Try to keep your hand-held exposures shorter than 1/60 second. The older Mamiyas would bounce a bit from mirror shock, you need a good solid tripod for good results at slower shutter speeds.

While you can use the *ist DS as a light meter, I'd recommend buying a small, simple ambient light meter. I like the Sekonic L-208 Twin Mate: simple analog readout scale, very accurate, sensitive enough for most hand-held work at least. It costs around $100 and does a great job. (I've owned and been using one for a decade or so, so this is not just a "pick the cheapest out of a catalog" recommendation. ;-)

If you've got more to spend, the digital Sekonic L358 Flash Master can do it all. It's about $260, is still compact but larger than the L208, and has more sensitivity, features, etc than you can shake a stick at. It will meter for ambient and flash, and combinations. Well worth the money. My flash meter is the earlier model L328 Flash Mate, which I've also had for a decade or more, and it produces perfect reference calibration for any camera's built in meter.

Good luck with it.

Godfrey

BTW: If anyone else wants to enjoy learning/shooting medium format film, I have my Pentax 645 kit up for sale. Body, two lenses, two film magazines, caps, etc, a few other small accessories. Write me if you're interested.
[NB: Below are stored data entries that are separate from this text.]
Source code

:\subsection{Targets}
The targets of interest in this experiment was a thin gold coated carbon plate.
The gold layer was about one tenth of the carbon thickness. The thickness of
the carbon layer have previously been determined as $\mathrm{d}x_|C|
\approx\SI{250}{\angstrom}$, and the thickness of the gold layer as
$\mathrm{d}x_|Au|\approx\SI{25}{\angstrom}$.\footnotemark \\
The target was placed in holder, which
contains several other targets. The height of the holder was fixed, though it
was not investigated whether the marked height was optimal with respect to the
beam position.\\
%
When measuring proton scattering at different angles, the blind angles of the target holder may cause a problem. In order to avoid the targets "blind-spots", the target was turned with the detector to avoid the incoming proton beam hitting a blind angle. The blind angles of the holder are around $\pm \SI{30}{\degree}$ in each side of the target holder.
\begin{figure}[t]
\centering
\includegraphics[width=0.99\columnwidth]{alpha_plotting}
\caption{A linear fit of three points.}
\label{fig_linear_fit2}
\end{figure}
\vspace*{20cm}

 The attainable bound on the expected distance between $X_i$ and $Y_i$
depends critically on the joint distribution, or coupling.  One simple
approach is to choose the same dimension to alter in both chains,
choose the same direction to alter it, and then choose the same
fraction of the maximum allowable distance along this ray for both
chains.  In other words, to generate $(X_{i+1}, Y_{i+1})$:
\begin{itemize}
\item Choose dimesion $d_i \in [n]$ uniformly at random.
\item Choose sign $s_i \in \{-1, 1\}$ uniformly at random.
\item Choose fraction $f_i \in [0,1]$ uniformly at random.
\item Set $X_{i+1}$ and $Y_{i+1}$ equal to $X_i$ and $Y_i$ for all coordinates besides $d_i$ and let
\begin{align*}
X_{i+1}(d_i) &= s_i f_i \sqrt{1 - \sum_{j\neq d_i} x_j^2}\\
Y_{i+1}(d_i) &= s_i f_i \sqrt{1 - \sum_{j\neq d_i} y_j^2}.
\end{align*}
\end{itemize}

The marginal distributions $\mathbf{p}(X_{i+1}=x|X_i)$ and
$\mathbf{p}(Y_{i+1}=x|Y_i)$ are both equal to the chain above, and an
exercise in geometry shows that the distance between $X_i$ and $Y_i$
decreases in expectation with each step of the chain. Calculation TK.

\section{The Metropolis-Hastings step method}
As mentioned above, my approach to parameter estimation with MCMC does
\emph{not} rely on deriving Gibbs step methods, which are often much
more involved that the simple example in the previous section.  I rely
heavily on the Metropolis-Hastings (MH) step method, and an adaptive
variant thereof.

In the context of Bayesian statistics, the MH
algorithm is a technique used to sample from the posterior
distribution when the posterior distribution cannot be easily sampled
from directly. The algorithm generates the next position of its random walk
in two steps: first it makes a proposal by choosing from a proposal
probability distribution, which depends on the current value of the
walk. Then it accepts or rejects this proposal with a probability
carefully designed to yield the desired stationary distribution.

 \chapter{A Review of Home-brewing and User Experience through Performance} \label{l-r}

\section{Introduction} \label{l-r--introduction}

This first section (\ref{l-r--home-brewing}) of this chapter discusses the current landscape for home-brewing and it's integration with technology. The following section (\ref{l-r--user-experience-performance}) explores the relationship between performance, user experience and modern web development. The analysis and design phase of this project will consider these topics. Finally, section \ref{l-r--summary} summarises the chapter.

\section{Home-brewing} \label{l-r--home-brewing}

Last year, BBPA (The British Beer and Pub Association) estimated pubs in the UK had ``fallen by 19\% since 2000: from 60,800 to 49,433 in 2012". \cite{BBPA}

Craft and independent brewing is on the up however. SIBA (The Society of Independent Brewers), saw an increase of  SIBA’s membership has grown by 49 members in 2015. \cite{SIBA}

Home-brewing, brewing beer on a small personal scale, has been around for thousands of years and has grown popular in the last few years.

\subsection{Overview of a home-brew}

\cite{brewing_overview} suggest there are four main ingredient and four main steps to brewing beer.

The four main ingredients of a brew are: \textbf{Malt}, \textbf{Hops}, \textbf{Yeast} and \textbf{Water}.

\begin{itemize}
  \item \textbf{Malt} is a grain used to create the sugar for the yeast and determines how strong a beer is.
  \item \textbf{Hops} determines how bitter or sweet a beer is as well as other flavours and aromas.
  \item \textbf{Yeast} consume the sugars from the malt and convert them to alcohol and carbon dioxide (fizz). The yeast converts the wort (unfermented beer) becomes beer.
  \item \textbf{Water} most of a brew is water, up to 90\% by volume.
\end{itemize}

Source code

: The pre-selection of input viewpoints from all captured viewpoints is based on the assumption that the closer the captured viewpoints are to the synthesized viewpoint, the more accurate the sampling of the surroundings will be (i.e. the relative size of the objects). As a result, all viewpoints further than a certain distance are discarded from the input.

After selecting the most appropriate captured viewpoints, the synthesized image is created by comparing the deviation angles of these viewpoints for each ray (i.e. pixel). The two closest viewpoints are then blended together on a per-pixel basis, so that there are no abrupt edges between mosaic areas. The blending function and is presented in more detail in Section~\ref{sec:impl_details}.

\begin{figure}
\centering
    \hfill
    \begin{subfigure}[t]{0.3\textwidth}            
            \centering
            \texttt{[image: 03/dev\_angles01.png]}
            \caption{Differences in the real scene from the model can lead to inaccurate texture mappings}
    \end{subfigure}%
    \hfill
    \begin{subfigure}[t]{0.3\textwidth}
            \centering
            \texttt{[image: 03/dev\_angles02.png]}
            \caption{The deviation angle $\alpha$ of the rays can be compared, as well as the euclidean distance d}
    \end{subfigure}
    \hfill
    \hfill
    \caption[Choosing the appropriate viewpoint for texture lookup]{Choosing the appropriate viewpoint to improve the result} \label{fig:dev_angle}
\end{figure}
On Dec 25, 2008, at 6:28 PM, Jon Paul Schelter wrote:

I've been thinking about an upgrade to a K20D, D300 or D700...

Instead of wading into the madness that is high tech, my Anna got me a Mamiya 645 - looks like the original to me, with a penta-prism finder - I don't really know a lot about it, but I'm excited to try it out. It seems to be in great working order. It came with an 80mm f/2.8.

Does anyone have advice or pointers for a novice? I'm going to need a light meter, I guess, although I *imagine* that I can use my *istDS to give me an EV. Is there anything I should know about moving to a 6x4.5 format? The viewfinder is beautiful, and makes me think that I might actually be able to take a manually focused shot. It also makes me wonder at how dependent I am on technology these days.